G7: une ministre française regrette une «fermeture» côté suisse
Une ministre française regrette le manque de confiance en amont du sommet du G7 d'Evian (F) avec les autorités suisses et genevoises. "Il y a eu une fermeture dès le départ" au lieu d'en faire un rayonnement pour Genève, a dit vendredi soir Éléonore Caroit à Genève.
(Keystone-ATS) «Il est dommage de n’avoir vu que des coûts et des potentiels volets négatifs», a affirmé à quelques journalistes la ministre Franco-Suisse en charge de la francophonie, des partenariats internationaux et des Français de l’étranger.
Elle ne se prononce pas sur une prise en charge des frais de sécurité à Genève, comme elle ne négocie pas dans cette affaire. «A ma connaissance, nous n’avons pas reçu de décompte ou de facture de la part de la Suisse», dit-elle.

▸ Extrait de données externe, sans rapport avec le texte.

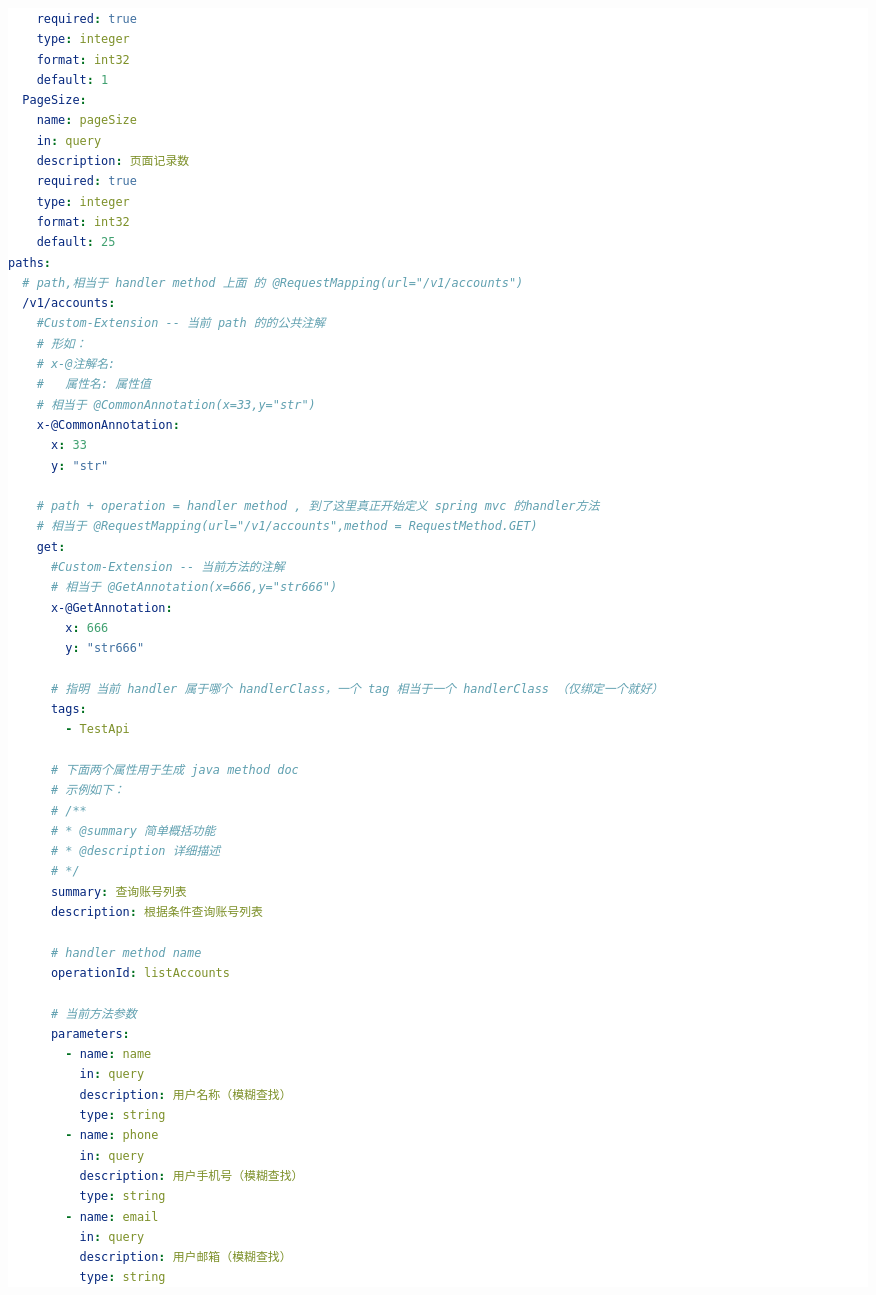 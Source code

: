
```yaml
    required: true
    type: integer
    format: int32
    default: 1
  PageSize:
    name: pageSize
    in: query
    description: 页面记录数
    required: true
    type: integer
    format: int32
    default: 25
paths:
  # path,相当于 handler method 上面 的 @RequestMapping(url="/v1/accounts")
  /v1/accounts:
    #Custom-Extension -- 当前 path 的的公共注解
    # 形如：
    # x-@注解名:
    #   属性名: 属性值
    # 相当于 @CommonAnnotation(x=33,y="str")
    x-@CommonAnnotation:
      x: 33
      y: "str"

    # path + operation = handler method , 到了这里真正开始定义 spring mvc 的handler方法
    # 相当于 @RequestMapping(url="/v1/accounts",method = RequestMethod.GET)
    get:
      #Custom-Extension -- 当前方法的注解
      # 相当于 @GetAnnotation(x=666,y="str666")
      x-@GetAnnotation:
        x: 666
        y: "str666"

      # 指明 当前 handler 属于哪个 handlerClass，一个 tag 相当于一个 handlerClass （仅绑定一个就好）
      tags:
        - TestApi

      # 下面两个属性用于生成 java method doc
      # 示例如下：
      # /**
      # * @summary 简单概括功能
      # * @description 详细描述
      # */
      summary: 查询账号列表
      description: 根据条件查询账号列表

      # handler method name
      operationId: listAccounts

      # 当前方法参数
      parameters:
        - name: name
          in: query
          description: 用户名称（模糊查找）
          type: string
        - name: phone
          in: query
          description: 用户手机号（模糊查找）
          type: string
        - name: email
          in: query
          description: 用户邮箱（模糊查找）
          type: string
```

Avant même le sommet, le délégué du Conseil fédéral pour le G7, Alain Gaschen, avait déploré qu’aucun accord n’ait été trouvé. Les discussions se poursuivaient mais il était pessimiste. La situation n’a pas changé. Et mercredi, la conseillère d’Etat genevoise Carole-Anne Kast a chiffré à 31,6 millions de francs le coût pour le canton.